Real-Time Neural Distributed Energy Resources Dispatch with Feasibility Guarantees

As renewable energy sources like solar and wind become more prevalent, grid operators need high-frequency real-time scheduling to handle their variability. Neural network-based surrogates offer fast computation, but they struggle to strictly enforce nonconvex power flow constraints without resorting to slow external solvers. This paper from Zhu, Xu, and Sun bridges that gap with a novel solver-free neural dispatch framework that guarantees feasibility. The key innovation is a convex inner approximation of the DistFlow model (the standard power flow model for distribution networks) derived via the convex envelope theorem. Building on that, the authors formulate a robust optimization-based affine policy that yields a theoretically certified interior-point mapping rule.
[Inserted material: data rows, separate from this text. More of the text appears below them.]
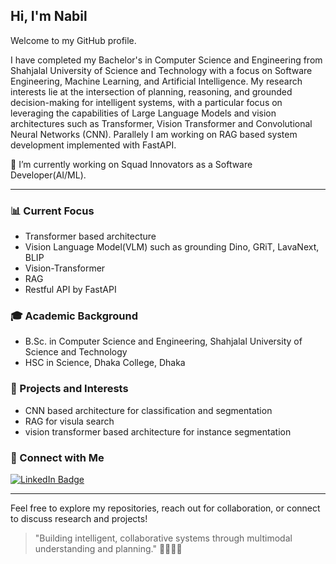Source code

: ## Hi, I'm Nabil

Welcome to my GitHub profile.

I have completed my Bachelor's in Computer Science and Engineering from Shahjalal University of Science and Technology with a focus on Software Engineering, Machine Learning, and Artificial Intelligence. My research interests lie at the intersection of planning, reasoning, and grounded decision-making for intelligent systems, with a particular focus on leveraging the capabilities of Large Language Models and vision architectures such as Transformer, Vision Transformer and Convolutional Neural Networks (CNN). Parallely I am working on RAG based system development implemented with FastAPI.

🔭 I’m currently working on Squad Innovators as a Software Developer(AI/ML).

---

### 📊 Current Focus
- Transformer based architecture 
- Vision Language Model(VLM) such as grounding Dino, GRiT, LavaNext, BLIP
- Vision-Transformer
- RAG 
- Restful API by FastAPI

### 🎓 Academic Background
- B.Sc. in Computer Science and Engineering, Shahjalal University of Science and Technology
- HSC in Science, Dhaka College, Dhaka


### 🚀 Projects and Interests
- CNN based architecture for classification and segmentation
- RAG for visula search
- vision transformer based architecture for instance segmentation

### 💬 Connect with Me
[![LinkedIn Badge](https://img.shields.io/badge/LinkedIn-Profile-informational?style=flat&logo=linkedin&logoColor=white&color=0D76A8)](https://www.linkedin.com/in/adnan-nabil/) 
<!--
[![ResearchGate Badge](https://img.shields.io/badge/ResearchGate-Profile-informational?style=flat&logo=researchgate&logoColor=white&color=00CCBB)](https://www.researchgate.net/profile/Masoud-Jafaripour-2) 
[![Google Scholar Badge](https://img.shields.io/badge/Google%20Scholar-Profile-informational?style=flat&logo=google-scholar&logoColor=white&color=4285F4)](https://scholar.google.com/citations?hl=en&user=b1sO5xgAAAAJ&view_op=list_works&gmla=AL3_zijVEMnzE6R41dt7g3JjsYILQQzGzA8SbnwKgbMmUHMcIeczJVKO9LiERHhG3Z2Wu6IoIwQwsrE9lK4Hn68A)

 -->
---

Feel free to explore my repositories, reach out for collaboration, or connect to discuss research and projects!

> "Building intelligent, collaborative systems through multimodal understanding and planning." 👩‍💻🤖🚀
<!--
**adnan-nabil/adnan-nabil** is a ✨ _special_ ✨ repository because its `README.md` (this file) appears on your GitHub profile.

Here are some ideas to get you started:

 
- 🌱 I’m currently learning ...
- 👯 I’m looking to collaborate on ...
- 🤔 I’m looking for help with ...
- 💬 Ask me about ...
- 📫 How to reach me: ...
- 😄 Pronouns: ...
- ⚡ Fun fact: ...
-->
This mapping rule is then embedded in a bisection-based projection scheme that efficiently corrects infeasible neural network outputs—all without any external solver. Experimental results show the method restores feasibility on the order of 10^{-3} seconds while maintaining near-optimal performance. For energy system operators, this means they can rely on fast neural dispatchers for real-time control without sacrificing safety or optimality, enabling more aggressive renewable integration. The work is particularly relevant for distribution system operators managing behind-the-meter solar, battery storage, and other distributed energy resources.